> [Saved data entries]:
====

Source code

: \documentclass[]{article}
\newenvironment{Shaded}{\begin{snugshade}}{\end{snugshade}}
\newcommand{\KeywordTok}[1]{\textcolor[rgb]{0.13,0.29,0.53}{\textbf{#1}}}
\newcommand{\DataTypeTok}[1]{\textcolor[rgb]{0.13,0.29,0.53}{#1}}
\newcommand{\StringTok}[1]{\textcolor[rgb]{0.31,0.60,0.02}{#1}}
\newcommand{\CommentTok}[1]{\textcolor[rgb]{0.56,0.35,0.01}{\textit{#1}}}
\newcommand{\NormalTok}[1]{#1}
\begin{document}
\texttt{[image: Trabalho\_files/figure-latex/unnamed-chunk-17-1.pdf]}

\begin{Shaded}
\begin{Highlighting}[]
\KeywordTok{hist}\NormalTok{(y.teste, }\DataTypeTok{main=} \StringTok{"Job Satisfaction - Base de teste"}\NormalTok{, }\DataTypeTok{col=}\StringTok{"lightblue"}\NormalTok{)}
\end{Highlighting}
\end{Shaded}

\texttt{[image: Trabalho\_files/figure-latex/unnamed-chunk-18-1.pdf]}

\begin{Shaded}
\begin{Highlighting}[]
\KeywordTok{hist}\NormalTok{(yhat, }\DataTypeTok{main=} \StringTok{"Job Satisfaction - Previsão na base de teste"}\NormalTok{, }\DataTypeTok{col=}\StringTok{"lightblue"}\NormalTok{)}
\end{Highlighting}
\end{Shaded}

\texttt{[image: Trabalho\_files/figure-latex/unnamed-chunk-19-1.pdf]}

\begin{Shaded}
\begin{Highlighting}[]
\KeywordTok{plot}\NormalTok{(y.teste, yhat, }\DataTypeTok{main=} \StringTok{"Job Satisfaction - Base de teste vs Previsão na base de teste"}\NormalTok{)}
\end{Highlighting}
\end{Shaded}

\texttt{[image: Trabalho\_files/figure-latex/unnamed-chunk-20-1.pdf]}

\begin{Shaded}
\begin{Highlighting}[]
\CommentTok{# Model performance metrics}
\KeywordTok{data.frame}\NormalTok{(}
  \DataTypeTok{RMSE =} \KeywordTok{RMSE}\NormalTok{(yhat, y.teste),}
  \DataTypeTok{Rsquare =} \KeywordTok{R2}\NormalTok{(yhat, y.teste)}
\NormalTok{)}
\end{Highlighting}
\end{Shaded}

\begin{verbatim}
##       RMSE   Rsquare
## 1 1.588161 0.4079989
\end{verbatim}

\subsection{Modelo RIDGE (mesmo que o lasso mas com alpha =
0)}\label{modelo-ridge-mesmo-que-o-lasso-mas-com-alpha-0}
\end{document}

====

> [EXERCISE REQUIREMENTS]: How many lines in the entries above hold the string "Rsquare"? Answer with the number and nothing more.

> [YOUR RESPONSE]: 2